Although definitive data on the risk posed by the combination of ILD, immunosuppression, and autoimmune disease are not yet available, it is important to minimise the chance of SARS-CoV-2 infection (and hence severe COVID-19 disease) in such populations, which should be prioritised for vaccination. A major concern is the effect of immunosuppressive treatment on the development of effective immune responses after vaccination. Primary data to inform patients with ILDs using immunosuppression are not available. Evidence can be extrapolated from the rheumatological and transplant literature, with most current information limited to studies on mRNA vaccines (appendix pp 1–3). A markedly lower immunogenicity of SARS-CoV-2 mRNA vaccines has been observed in patients receiving corticosteroids (independent of dose), mycophenolate, B-cell depleting therapies (including rituximab), or combination immunosuppression compared with those not on treatments or immunocompetent controls. Compared with detectable antibody (seropositivity) of 98% in immunocompetent controls, only 65% of people using any dose of prednisolone were seropositive after two doses of mRNA vaccines (BNT162b2 or mRNA-1273). A 36-times reduction in anti-Spike protein immunoglobulin G (IgG) and SARS-CoV-2 neutralisation titres was found in people receiving B-cell depleting therapy. Vaccine immunogenicity is also reduced in people using methotrexate.11, 12 By contrast, anti-tumour necrosis factor therapies appear not to have a substantial effect on the generation of a humoral response to SARS-CoV-2 vaccination.11, 12 Reduced or absent serological responses to mRNA vaccines are reported in recipients of solid organ transplants, who often use multiple immunosuppressive agents, particularly in those receiving antimetabolite therapies (mycophenolate or azathioprine).

The humoral immune response is needed to clear infection, as shown by the occurrence of severe and protracted disease with anti-CD20 therapy and primary antibody deficiency. However, how impaired seroconversion affects COVID-19 disease outcomes if an individual is infected after vaccination is not yet known. Cell-mediated immunity is also required for viral clearance and is generated in response to SARS-CoV-2 vaccination. This response might be important in protecting immunosuppressed patients with ILDs who are not mounting an antibody response, although further work is needed to confirm this.

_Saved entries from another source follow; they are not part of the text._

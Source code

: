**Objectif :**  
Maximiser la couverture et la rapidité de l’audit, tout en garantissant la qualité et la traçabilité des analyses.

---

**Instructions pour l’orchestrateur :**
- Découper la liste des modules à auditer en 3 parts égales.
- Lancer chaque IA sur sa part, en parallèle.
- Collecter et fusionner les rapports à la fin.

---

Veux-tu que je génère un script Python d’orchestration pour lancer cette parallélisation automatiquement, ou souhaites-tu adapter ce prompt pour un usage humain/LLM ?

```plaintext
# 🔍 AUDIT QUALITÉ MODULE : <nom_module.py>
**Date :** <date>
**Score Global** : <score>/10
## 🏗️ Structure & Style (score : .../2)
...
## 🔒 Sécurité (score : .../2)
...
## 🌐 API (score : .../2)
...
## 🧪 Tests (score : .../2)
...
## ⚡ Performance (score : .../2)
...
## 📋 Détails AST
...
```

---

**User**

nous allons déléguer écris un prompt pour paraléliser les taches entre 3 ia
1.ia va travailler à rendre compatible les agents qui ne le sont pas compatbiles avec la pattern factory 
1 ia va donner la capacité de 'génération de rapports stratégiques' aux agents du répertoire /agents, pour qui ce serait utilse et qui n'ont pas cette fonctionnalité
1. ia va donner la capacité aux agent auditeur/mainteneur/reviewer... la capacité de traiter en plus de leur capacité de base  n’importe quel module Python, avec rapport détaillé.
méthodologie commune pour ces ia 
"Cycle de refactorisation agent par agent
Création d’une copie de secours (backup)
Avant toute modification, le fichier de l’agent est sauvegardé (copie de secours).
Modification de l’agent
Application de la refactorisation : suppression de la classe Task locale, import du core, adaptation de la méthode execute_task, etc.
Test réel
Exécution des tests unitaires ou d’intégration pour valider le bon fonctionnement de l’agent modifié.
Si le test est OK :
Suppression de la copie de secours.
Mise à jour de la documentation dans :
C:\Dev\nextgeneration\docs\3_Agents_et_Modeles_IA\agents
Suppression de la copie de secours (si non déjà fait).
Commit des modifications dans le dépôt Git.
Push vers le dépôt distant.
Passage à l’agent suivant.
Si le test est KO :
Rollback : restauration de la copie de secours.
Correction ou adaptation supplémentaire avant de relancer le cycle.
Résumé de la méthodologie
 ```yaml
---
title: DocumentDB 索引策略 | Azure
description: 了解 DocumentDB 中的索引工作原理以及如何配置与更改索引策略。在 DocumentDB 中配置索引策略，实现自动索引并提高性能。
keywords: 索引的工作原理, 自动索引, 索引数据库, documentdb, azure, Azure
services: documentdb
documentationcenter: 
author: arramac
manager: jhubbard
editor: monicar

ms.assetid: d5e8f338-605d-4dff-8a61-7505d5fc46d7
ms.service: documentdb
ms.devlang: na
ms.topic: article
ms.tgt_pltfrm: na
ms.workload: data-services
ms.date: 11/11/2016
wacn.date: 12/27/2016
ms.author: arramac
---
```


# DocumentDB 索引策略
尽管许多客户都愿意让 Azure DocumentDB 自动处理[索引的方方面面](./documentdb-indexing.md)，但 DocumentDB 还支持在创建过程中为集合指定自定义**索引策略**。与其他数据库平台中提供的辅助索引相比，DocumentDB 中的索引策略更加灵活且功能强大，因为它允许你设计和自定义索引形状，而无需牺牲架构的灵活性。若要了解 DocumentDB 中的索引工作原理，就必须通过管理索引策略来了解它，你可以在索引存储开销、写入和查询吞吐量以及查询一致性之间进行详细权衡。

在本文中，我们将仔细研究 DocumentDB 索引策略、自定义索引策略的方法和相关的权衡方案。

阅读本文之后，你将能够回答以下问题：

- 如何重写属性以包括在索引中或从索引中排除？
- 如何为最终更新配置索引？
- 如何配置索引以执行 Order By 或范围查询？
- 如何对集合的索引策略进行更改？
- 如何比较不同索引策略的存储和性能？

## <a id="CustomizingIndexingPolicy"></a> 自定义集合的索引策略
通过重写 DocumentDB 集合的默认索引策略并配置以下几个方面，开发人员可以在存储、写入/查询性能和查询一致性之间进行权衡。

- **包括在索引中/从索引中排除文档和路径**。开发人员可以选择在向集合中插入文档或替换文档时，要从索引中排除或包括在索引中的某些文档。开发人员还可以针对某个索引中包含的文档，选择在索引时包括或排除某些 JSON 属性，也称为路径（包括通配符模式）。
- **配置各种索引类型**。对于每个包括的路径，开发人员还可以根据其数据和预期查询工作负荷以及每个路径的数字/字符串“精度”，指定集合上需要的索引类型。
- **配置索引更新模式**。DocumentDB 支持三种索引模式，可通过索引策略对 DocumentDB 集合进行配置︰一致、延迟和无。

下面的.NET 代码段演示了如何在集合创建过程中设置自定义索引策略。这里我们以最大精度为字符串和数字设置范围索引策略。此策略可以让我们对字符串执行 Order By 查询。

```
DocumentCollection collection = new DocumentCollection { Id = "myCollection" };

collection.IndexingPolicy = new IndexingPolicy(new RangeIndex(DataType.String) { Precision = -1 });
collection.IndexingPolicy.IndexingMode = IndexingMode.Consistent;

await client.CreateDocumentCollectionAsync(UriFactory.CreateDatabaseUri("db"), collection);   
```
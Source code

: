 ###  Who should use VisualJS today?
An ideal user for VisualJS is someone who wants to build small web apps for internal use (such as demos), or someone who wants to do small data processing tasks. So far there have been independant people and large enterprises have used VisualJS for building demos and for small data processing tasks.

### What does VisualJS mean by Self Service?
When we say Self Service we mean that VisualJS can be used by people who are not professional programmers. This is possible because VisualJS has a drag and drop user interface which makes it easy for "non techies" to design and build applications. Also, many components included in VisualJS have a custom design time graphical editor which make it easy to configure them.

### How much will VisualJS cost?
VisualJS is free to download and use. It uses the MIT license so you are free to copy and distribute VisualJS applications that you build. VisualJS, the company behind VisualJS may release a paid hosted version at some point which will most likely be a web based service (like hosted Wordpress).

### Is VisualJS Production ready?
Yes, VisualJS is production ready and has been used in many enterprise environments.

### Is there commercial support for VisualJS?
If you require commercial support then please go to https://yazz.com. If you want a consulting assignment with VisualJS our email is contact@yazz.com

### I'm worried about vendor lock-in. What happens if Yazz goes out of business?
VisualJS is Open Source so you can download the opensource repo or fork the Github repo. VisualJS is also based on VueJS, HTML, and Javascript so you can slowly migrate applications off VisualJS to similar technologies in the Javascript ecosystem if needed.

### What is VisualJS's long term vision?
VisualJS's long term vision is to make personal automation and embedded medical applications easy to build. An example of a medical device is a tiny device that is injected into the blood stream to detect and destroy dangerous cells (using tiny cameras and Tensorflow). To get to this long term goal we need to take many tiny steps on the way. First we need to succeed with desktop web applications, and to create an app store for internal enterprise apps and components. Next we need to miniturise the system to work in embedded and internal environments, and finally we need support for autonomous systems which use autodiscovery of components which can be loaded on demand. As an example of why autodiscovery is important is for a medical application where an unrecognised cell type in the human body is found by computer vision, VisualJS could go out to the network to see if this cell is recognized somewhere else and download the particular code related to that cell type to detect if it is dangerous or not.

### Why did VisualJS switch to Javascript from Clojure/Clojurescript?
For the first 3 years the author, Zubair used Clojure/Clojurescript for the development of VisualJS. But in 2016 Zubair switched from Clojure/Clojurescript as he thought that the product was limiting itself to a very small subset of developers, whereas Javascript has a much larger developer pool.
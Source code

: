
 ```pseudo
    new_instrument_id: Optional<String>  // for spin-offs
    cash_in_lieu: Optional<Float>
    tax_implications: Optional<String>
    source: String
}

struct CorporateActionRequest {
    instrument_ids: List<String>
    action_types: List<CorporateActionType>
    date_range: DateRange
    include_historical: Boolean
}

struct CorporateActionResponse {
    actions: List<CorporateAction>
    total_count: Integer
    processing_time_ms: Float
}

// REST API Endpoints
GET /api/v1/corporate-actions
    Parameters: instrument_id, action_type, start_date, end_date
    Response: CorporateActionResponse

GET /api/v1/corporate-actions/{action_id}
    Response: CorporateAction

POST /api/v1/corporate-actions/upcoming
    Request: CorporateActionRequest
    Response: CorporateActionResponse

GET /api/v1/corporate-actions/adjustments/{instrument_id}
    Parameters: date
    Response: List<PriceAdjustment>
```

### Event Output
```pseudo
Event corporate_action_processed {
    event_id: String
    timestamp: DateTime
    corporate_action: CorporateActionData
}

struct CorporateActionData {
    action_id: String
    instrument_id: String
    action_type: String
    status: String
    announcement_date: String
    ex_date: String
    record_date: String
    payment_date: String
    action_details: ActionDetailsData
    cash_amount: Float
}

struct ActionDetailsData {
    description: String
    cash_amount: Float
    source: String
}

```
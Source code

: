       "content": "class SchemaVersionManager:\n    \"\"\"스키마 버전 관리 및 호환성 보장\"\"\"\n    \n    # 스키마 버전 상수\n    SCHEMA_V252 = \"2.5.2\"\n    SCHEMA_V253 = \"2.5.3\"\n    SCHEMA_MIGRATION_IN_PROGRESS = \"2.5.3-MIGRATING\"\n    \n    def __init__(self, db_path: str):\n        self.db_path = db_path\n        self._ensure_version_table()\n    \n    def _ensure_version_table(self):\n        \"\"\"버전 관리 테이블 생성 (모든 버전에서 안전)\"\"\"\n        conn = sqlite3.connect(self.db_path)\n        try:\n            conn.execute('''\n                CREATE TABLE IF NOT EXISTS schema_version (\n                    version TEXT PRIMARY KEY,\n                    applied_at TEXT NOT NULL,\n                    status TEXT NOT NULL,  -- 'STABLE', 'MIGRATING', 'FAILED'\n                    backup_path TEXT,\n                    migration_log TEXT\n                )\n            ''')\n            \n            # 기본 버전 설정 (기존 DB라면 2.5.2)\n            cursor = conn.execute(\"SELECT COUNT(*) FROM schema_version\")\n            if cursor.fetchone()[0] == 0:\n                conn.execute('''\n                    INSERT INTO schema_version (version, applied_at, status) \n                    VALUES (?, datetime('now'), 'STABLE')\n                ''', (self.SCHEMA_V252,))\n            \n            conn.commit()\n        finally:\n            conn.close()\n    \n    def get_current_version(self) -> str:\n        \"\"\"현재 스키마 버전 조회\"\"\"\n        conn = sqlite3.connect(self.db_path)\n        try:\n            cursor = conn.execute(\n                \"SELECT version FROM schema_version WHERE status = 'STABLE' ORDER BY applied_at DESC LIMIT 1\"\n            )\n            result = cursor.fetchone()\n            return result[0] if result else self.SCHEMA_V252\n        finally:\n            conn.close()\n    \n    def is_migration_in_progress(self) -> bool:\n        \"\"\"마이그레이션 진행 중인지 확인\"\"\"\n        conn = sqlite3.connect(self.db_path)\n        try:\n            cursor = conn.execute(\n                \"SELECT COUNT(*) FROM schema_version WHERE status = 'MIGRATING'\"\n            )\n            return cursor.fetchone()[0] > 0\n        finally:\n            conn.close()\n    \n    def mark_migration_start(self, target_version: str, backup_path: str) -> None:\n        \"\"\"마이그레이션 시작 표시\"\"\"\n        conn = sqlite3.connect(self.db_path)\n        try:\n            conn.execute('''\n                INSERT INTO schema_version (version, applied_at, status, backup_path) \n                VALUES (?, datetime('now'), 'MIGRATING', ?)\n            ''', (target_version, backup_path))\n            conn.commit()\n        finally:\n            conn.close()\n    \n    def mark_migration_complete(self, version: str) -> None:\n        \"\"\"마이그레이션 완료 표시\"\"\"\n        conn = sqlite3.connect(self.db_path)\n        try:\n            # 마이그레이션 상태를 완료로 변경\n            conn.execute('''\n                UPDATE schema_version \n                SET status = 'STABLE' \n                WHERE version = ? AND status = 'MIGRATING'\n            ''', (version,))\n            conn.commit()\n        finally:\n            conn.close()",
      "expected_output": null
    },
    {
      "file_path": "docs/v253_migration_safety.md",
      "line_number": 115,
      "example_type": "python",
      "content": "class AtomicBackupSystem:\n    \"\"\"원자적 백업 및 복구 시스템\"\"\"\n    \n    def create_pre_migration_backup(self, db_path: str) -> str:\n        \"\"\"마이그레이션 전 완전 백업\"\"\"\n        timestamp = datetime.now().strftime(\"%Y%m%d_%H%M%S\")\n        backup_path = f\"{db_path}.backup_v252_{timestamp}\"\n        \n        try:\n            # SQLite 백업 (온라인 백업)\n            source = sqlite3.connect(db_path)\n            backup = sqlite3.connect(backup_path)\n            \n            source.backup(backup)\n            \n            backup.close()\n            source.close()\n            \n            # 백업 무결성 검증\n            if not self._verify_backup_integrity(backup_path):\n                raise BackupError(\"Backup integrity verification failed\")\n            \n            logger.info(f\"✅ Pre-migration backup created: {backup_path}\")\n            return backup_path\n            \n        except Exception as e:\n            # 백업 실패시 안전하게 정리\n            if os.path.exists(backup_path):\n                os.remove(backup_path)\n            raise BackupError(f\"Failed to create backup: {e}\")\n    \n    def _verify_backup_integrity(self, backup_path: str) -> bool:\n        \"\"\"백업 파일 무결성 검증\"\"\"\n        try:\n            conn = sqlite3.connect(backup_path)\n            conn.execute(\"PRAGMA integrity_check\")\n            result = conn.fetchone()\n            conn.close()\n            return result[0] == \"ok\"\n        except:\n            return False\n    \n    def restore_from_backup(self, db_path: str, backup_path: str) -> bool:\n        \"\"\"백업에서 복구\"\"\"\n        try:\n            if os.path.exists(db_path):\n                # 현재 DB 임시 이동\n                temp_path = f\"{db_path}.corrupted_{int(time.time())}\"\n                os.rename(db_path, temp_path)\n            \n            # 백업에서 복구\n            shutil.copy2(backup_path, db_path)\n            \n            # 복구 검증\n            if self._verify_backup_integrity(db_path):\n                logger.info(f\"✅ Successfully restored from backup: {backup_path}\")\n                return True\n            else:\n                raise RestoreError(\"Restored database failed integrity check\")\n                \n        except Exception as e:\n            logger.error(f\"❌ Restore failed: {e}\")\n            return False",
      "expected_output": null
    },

The American College of Rheumatologists' guidance on SARS-CoV-2 vaccination advises against delaying vaccination for almost all immunosuppressive therapies. In the case of rituximab, the college suggests that the optimal vaccination timing might be 4 weeks before the next scheduled dose, and that rituximab should be delayed 2–4 weeks after the second vaccination where feasible. Withholding methotrexate or delaying cyclophosphamide for 1 week after vaccination has been proposed to improve vaccine efficacy in patients receiving these treatments. Whether this strategy is effective is unknown, because most of the data are inferred from influenza vaccination. Of note, patients with ILDs receiving rituximab or cyclophosphamide often have severe or rapidly progressive disease, and it might not be possible to delay the next dose of treatment in someone requiring urgent immunosuppression. Patients who might require these drugs at some point in the future, including those with idiopathic inflammatory myopathy-associated or systemic sclerosis-associated ILDs, should be encouraged to have the vaccine at the earliest opportunity.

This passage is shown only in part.